Page MenuHomePhabricator

Prefer pages in the user's language in multilingual wikis
Closed, ResolvedPublic

Description

As an Italian user using Italian language interface on a multilingual wiki, I expect Italian and English results (in this order) to come first.

"Italian and English" results here is defined by the [[mw:page content language]], which is currently set only by Translate. See for instance https://www.mediawiki.org/w/index.php?title=Help:Extension:Translate/Installation/it&action=info which is in Italian.

I suppose this requires storing the language of the document, which should be easy enough I think, and might later be used for fancier things (bug 54832).


Version: master
Severity: enhancement
URL: https://www.mediawiki.org/w/index.php?title=Special%3ASearch&search=memcached+prefix%3Ahelp%3Aextension%3Atranslate&go=Vai

Event Timeline

bzimport raised the priority of this task from to Needs Triage.Nov 22 2014, 3:25 AM
bzimport added projects: CirrusSearch, I18n.
bzimport set Reference to bz66829.
bzimport added a subscriber: Unknown Object (MLST).

Change 140866 had a related patch set uploaded by Chad:
Prefer articles in a user's language on multilingual wikis

https://gerrit.wikimedia.org/r/140866

Change 140866 merged by jenkins-bot:
Prefer articles in a user's language on multilingual wikis

https://gerrit.wikimedia.org/r/140866

I'm not sure this still works, https://www.mediawiki.org/w/index.php?title=Special%3ASearch&profile=default&search=throttle+prefix%3AManual%3APywikibot&fulltext=Search&uselang=it shows [[Manual:Pywikibot/Global Options/it]] only as 5th result for me, preceded by English and Catalan.

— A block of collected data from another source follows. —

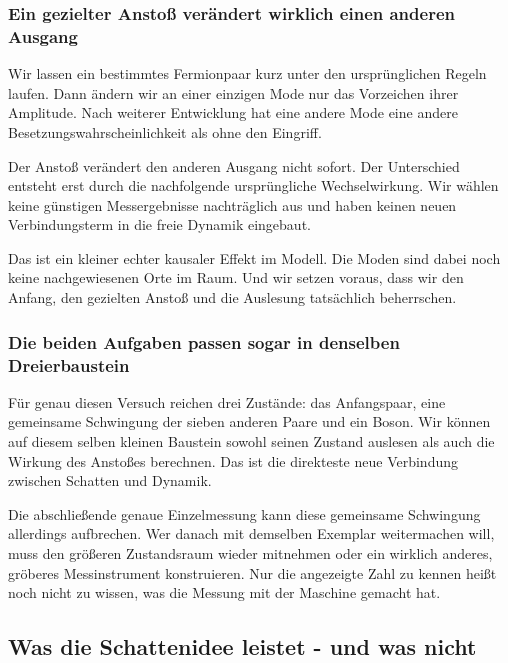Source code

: \documentclass[
  ngerman,
  10pt,
  a4paper,
]{article}
\begin{document}
\subsubsection{Ein gezielter Anstoß verändert wirklich einen anderen
Ausgang}\label{ein-gezielter-anstouxdf-veruxe4ndert-wirklich-einen-anderen-ausgang}

Wir lassen ein bestimmtes Fermionpaar kurz unter den ursprünglichen
Regeln laufen. Dann ändern wir an einer einzigen Mode nur das Vorzeichen
ihrer Amplitude. Nach weiterer Entwicklung hat eine andere Mode eine
andere Besetzungswahrscheinlichkeit als ohne den Eingriff.

Der Anstoß verändert den anderen Ausgang nicht sofort. Der Unterschied
entsteht erst durch die nachfolgende ursprüngliche Wechselwirkung. Wir
wählen keine günstigen Messergebnisse nachträglich aus und haben keinen
neuen Verbindungsterm in die freie Dynamik eingebaut.

Das ist ein kleiner echter kausaler Effekt im Modell. Die Moden sind
dabei noch keine nachgewiesenen Orte im Raum. Und wir setzen voraus,
dass wir den Anfang, den gezielten Anstoß und die Auslesung tatsächlich
beherrschen.

\subsubsection{Die beiden Aufgaben passen sogar in denselben
Dreierbaustein}\label{die-beiden-aufgaben-passen-sogar-in-denselben-dreierbaustein}

Für genau diesen Versuch reichen drei Zustände: das Anfangspaar, eine
gemeinsame Schwingung der sieben anderen Paare und ein Boson. Wir können
auf diesem selben kleinen Baustein sowohl seinen Zustand auslesen als
auch die Wirkung des Anstoßes berechnen. Das ist die direkteste neue
Verbindung zwischen Schatten und Dynamik.

Die abschließende genaue Einzelmessung kann diese gemeinsame Schwingung
allerdings aufbrechen. Wer danach mit demselben Exemplar weitermachen
will, muss den größeren Zustandsraum wieder mitnehmen oder ein wirklich
anderes, gröberes Messinstrument konstruieren. Nur die angezeigte Zahl
zu kennen heißt noch nicht zu wissen, was die Messung mit der Maschine
gemacht hat.

\subsection{Was die Schattenidee leistet - und was
nicht}\label{was-die-schattenidee-leistet---und-was-nicht}
\end{document}
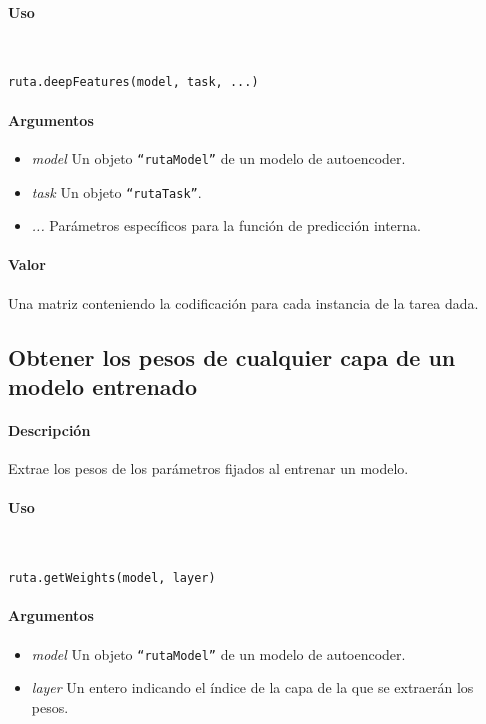\paragraph{Uso}
~

\begin{lstlisting}
ruta.deepFeatures(model, task, ...)
\end{lstlisting}

\paragraph{Argumentos}
\begin{itemize}
\item \emph{model}	Un objeto \texttt{``rutaModel''} de un modelo de autoencoder.
\item \emph{task}	Un objeto \texttt{``rutaTask''}.
\item \emph{...}	Parámetros específicos para la función de predicción interna.
\end{itemize}

\paragraph{Valor}
Una matriz conteniendo la codificación para cada instancia de la tarea dada.


\subsection{Obtener los pesos de cualquier capa de un modelo entrenado}

\paragraph{Descripción}
Extrae los pesos de los parámetros fijados al entrenar un modelo.

\paragraph{Uso}
~

\begin{lstlisting}
ruta.getWeights(model, layer)
\end{lstlisting}

\paragraph{Argumentos}
\begin{itemize}
\item \emph{model}	Un objeto \texttt{``rutaModel''} de un modelo de autoencoder.
\item \emph{layer}	Un entero indicando el índice de la capa de la que se extraerán los pesos.
\end{itemize}

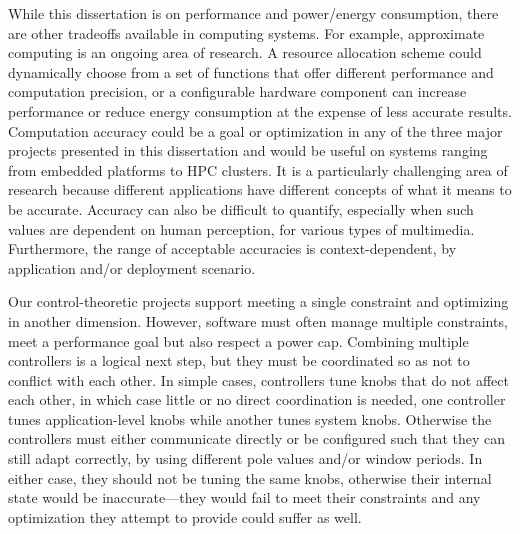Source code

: While this dissertation is on performance and power/energy consumption, there are other tradeoffs available in computing systems.
For example, approximate computing is an ongoing area of research.
A resource allocation scheme could dynamically choose from a set of functions that offer different performance and computation precision, or a configurable hardware component can increase performance or reduce energy consumption at the expense of less accurate results.
Computation accuracy could be a goal or optimization in any of the three major projects presented in this dissertation and would be useful on systems ranging from embedded platforms to HPC clusters.
It is a particularly challenging area of research because different applications have different concepts of what it means to be accurate.
Accuracy can also be difficult to quantify, especially when such values are dependent on human perception, \eg for various types of multimedia.
Furthermore, the range of acceptable accuracies is context-dependent, \eg by application and/or deployment scenario.

Our control-theoretic projects support meeting a single constraint and optimizing in another dimension.
However, software must often manage multiple constraints, \eg meet a performance goal but also respect a power cap.
Combining multiple controllers is a logical next step, but they must be coordinated so as not to conflict with each other.
In simple cases, controllers tune knobs that do not affect each other, in which case little or no direct coordination is needed, \eg one controller tunes application-level knobs while another tunes system knobs.
Otherwise the controllers must either communicate directly or be configured such that they can still adapt correctly, \eg by using different pole values and/or window periods.
In either case, they should not be tuning the same knobs, otherwise their internal state would be inaccurate---they would fail to meet their constraints and any optimization they attempt to provide could suffer as well.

Reopening, search result set and ordering on mw.org seems identical regardless of language preference or uselang=langcode Compare "badtoken" search with "badtoken" search with uselang=fr.

I'm not sure this still works, https://www.mediawiki.org/w/index.php?title=Special%3ASearch&profile=default&search=throttle+prefix%3AManual%3APywikibot&fulltext=Search&uselang=it shows [[Manual:Pywikibot/Global Options/it]] only as 5th result for me, preceded by English and Catalan.

Nemo_bis triaged this task as Medium priority.Jul 25 2015, 12:26 PM
Nemo_bis set Security to None.

Change 315532 had a related patch set uploaded (by EBernhardson):
Prefer pages in the user's language in multilingual wikis

https://gerrit.wikimedia.org/r/315532

afaict the support was added to cirrussearch but never turned on anywhere, above patch turns it on for mediawiki.org with fairly arbitrarily chosen weights.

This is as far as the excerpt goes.